More for the Middle

 

    Senator Jeff Klein Calls for Middle Class Tax Cuts and Increases on Higher Income Earners


    RWDSU Supports Klein Tax Proposal


    NEW YORK-In the midst of legislative negotiations to fill the $14 billion dollar NYS budget gap, Deputy Majority Leader, Senator Jeff Klein released a progressive tax proposal which would provide middle class tax cuts with stimulating  the economy.


    Klein's proposal doubles the standard deduction for every type of tax filer and provides a tax cut in the form of a debit card to ensure spending (the standard deduction is a dollar amount reduced from one's total taxable income, thereby reducing their tax liability). Currently, a single person with an adjusted gross income of $60,000 can deduct $7,500 from their income, resulting in taxes on $52,500 of the filer's income rather than $60,000. Under the Senator's plan, the standard deduction would increase to $15,000 for a single person, resulting in taxes on $45,000 of the filer's income rather than $60,000.

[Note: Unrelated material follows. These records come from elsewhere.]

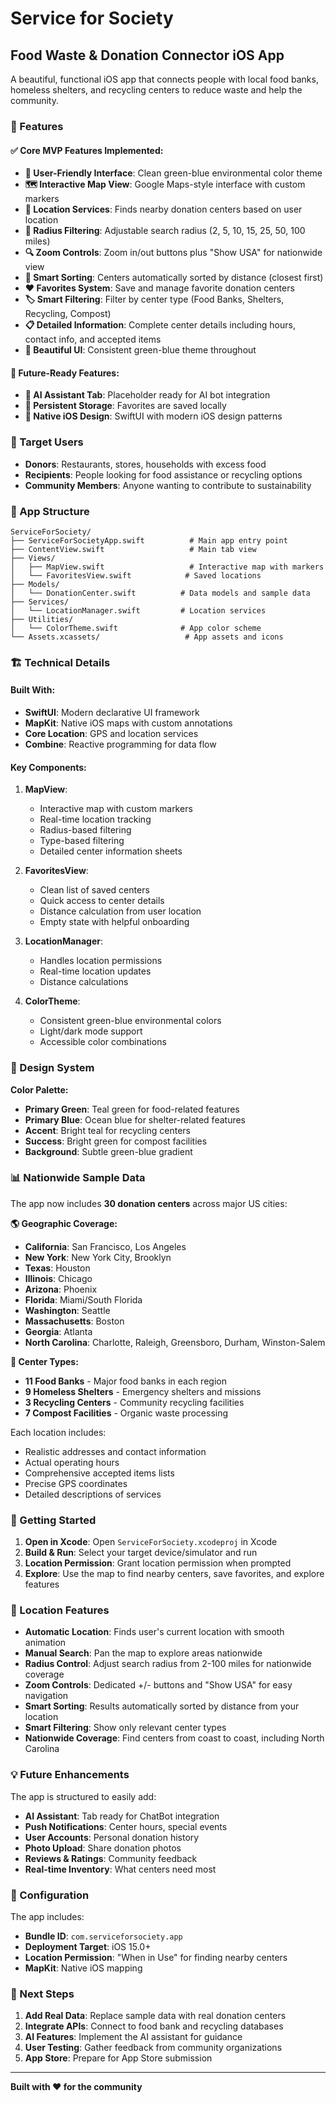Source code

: # Service for Society
## Food Waste & Donation Connector iOS App

A beautiful, functional iOS app that connects people with local food banks, homeless shelters, and recycling centers to reduce waste and help the community.

### 🌟 Features

#### ✅ **Core MVP Features Implemented:**
- **📱 User-Friendly Interface**: Clean green-blue environmental color theme
- **🗺️ Interactive Map View**: Google Maps-style interface with custom markers
- **📍 Location Services**: Finds nearby donation centers based on user location
- **📏 Radius Filtering**: Adjustable search radius (2, 5, 10, 15, 25, 50, 100 miles)
- **🔍 Zoom Controls**: Zoom in/out buttons plus "Show USA" for nationwide view
- **🎯 Smart Sorting**: Centers automatically sorted by distance (closest first)
- **❤️ Favorites System**: Save and manage favorite donation centers
- **🏷️ Smart Filtering**: Filter by center type (Food Banks, Shelters, Recycling, Compost)
- **📋 Detailed Information**: Complete center details including hours, contact info, and accepted items
- **🎨 Beautiful UI**: Consistent green-blue theme throughout

#### 🚀 **Future-Ready Features:**
- **🤖 AI Assistant Tab**: Placeholder ready for AI bot integration
- **💾 Persistent Storage**: Favorites are saved locally
- **📱 Native iOS Design**: SwiftUI with modern iOS design patterns

### 🎯 Target Users
- **Donors**: Restaurants, stores, households with excess food
- **Recipients**: People looking for food assistance or recycling options
- **Community Members**: Anyone wanting to contribute to sustainability

### 📱 App Structure

```
ServiceForSociety/
├── ServiceForSocietyApp.swift          # Main app entry point
├── ContentView.swift                   # Main tab view
├── Views/
│   ├── MapView.swift                   # Interactive map with markers
│   └── FavoritesView.swift            # Saved locations
├── Models/
│   └── DonationCenter.swift          # Data models and sample data
├── Services/
│   └── LocationManager.swift         # Location services
├── Utilities/
│   └── ColorTheme.swift              # App color scheme
└── Assets.xcassets/                   # App assets and icons
```

### 🏗️ Technical Details

#### **Built With:**
- **SwiftUI**: Modern declarative UI framework
- **MapKit**: Native iOS maps with custom annotations
- **Core Location**: GPS and location services
- **Combine**: Reactive programming for data flow

#### **Key Components:**

1. **MapView**: 
   - Interactive map with custom markers
   - Real-time location tracking
   - Radius-based filtering
   - Type-based filtering
   - Detailed center information sheets

2. **FavoritesView**:
   - Clean list of saved centers
   - Quick access to center details
   - Distance calculation from user location
   - Empty state with helpful onboarding

3. **LocationManager**:
   - Handles location permissions
   - Real-time location updates
   - Distance calculations

4. **ColorTheme**:
   - Consistent green-blue environmental colors
   - Light/dark mode support
   - Accessible color combinations

### 🎨 Design System

**Color Palette:**
- **Primary Green**: Teal green for food-related features
- **Primary Blue**: Ocean blue for shelter-related features
- **Accent**: Bright teal for recycling centers
- **Success**: Bright green for compost facilities
- **Background**: Subtle green-blue gradient

### 📊 Nationwide Sample Data

The app now includes **30 donation centers** across major US cities:

**🌎 Geographic Coverage:**
- **California**: San Francisco, Los Angeles
- **New York**: New York City, Brooklyn
- **Texas**: Houston
- **Illinois**: Chicago
- **Arizona**: Phoenix
- **Florida**: Miami/South Florida
- **Washington**: Seattle
- **Massachusetts**: Boston
- **Georgia**: Atlanta
- **North Carolina**: Charlotte, Raleigh, Greensboro, Durham, Winston-Salem

**🏢 Center Types:**
- **11 Food Banks** - Major food banks in each region
- **9 Homeless Shelters** - Emergency shelters and missions
- **3 Recycling Centers** - Community recycling facilities
- **7 Compost Facilities** - Organic waste processing

Each location includes:
- Realistic addresses and contact information
- Actual operating hours
- Comprehensive accepted items lists
- Precise GPS coordinates
- Detailed descriptions of services

### 🚀 Getting Started

1. **Open in Xcode**: Open `ServiceForSociety.xcodeproj` in Xcode
2. **Build & Run**: Select your target device/simulator and run
3. **Location Permission**: Grant location permission when prompted
4. **Explore**: Use the map to find nearby centers, save favorites, and explore features

### 📍 Location Features

- **Automatic Location**: Finds user's current location with smooth animation
- **Manual Search**: Pan the map to explore areas nationwide
- **Radius Control**: Adjust search radius from 2-100 miles for nationwide coverage
- **Zoom Controls**: Dedicated +/- buttons and "Show USA" for easy navigation
- **Smart Sorting**: Results automatically sorted by distance from your location
- **Smart Filtering**: Show only relevant center types
- **Nationwide Coverage**: Find centers from coast to coast, including North Carolina

### 💡 Future Enhancements

The app is structured to easily add:
- **AI Assistant**: Tab ready for ChatBot integration
- **Push Notifications**: Center hours, special events
- **User Accounts**: Personal donation history
- **Photo Upload**: Share donation photos
- **Reviews & Ratings**: Community feedback
- **Real-time Inventory**: What centers need most

### 🔧 Configuration

The app includes:
- **Bundle ID**: `com.serviceforsociety.app`
- **Deployment Target**: iOS 15.0+
- **Location Permission**: "When in Use" for finding nearby centers
- **MapKit**: Native iOS mapping

### 🎯 Next Steps

1. **Add Real Data**: Replace sample data with real donation centers
2. **Integrate APIs**: Connect to food bank and recycling databases
3. **AI Features**: Implement the AI assistant for guidance
4. **User Testing**: Gather feedback from community organizations
5. **App Store**: Prepare for App Store submission

---

**Built with ❤️ for the community**


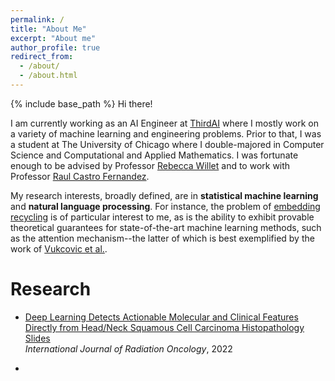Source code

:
 ```yaml
---
permalink: /
title: "About Me"
excerpt: "About me"
author_profile: true
redirect_from: 
  - /about/
  - /about.html
---
```


{% include base_path %}
Hi there! 

I am currently working as an AI Engineer at [ThirdAI](https://thirdai.com) where I mostly work on a 
variety of machine learning and engineering problems. Prior to that, I was a student at
The University of Chicago where I double-majored in Computer Science and Computational and Applied Mathematics. I was fortunate enough to be advised by Professor [Rebecca Willet](https://willett.psd.uchicago.edu/) and to work with Professor [Raul Castro Fernandez](https://raulcastrofernandez.com/). 

My research interests, broadly defined, are in **statistical machine learning** and **natural language processing**. For instance, the problem of [embedding recycling](https://arxiv.org/pdf/2207.04993.pdf) is of particular interest to me, as is the ability to exhibit provable theoretical guarantees for state-of-the-art machine learning methods, such as the attention mechanism--the latter of which is best exemplified by the work of [Vukcovic et al.](https://arxiv.org/pdf/2007.02876.pdf).



Research
======

- <span style="color:CornflowerBlue">[Deep Learning Detects Actionable Molecular and Clinical Features Directly from Head/Neck Squamous Cell Carcinoma Histopathology Slides](https://www.redjournal.org/article/S0360-3016(19)34202-6/fulltext)</span>  
	*International Journal of Radiation Oncology*, 2022

-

    "This is an opportunity to reform an antiquated tax system and start a conversation about creating a system which is more fair and equitable. We need to provide real relief and recovery for middle income New Yorkers who need it the most, while at the same time seeking solutions to generate revenue," said Klein

     

    Klein's proposal also increases taxes on individuals making more than 250K/year with rates increasing from 6.85 to 8.97 percent for millionaires and 10.3 percent for income above $3 million.


    Whether single married or retired, households making less than 250K would receive tax cuts ranging from $466 to $1,165 in the form of a debit card. Individuals will be able to use the debit card as they would a gift card- solely for spending, thereby stimulating the economy. The cards will have an expiration date in 2009, as determined by the Dept. of Taxation and Finance, with unspent money reverting back to the state.


    An example of the current NYS Personal Income Tax rate structure is as follows: an individual earning just over $20,000 a year would pay the same marginal tax rate (6.85%) on their last dollar earned as a millionaire would (6.85%). A married couple filing jointly earning just over $40,000 a year would be taxed at the same marginal rate (6.85 percent) on their last dollar earned as a couple making $10 million.


    The state income tax was once much more progressive, with very wealthy New Yorkers paying a much greater proportion of their income in taxes than middle-class taxpayers.

    In 1972, New York State had a PIT with 14 different brackets ranging from 2 percent to 15 percent. Since then, changes to the income tax have gradually made the personal income tax flatter, ultimately resulting in today's narrow rate range of 4-6.85 percent. This movement toward a regressive income tax has benefited wealthy New Yorkers.


    "This is the beginning of the conversation about a short-term solution and long-term recovery. In the short-term we've got to jump start this economy, but the key to long-term stability is creating a tax code that is fair for all New Yorkers."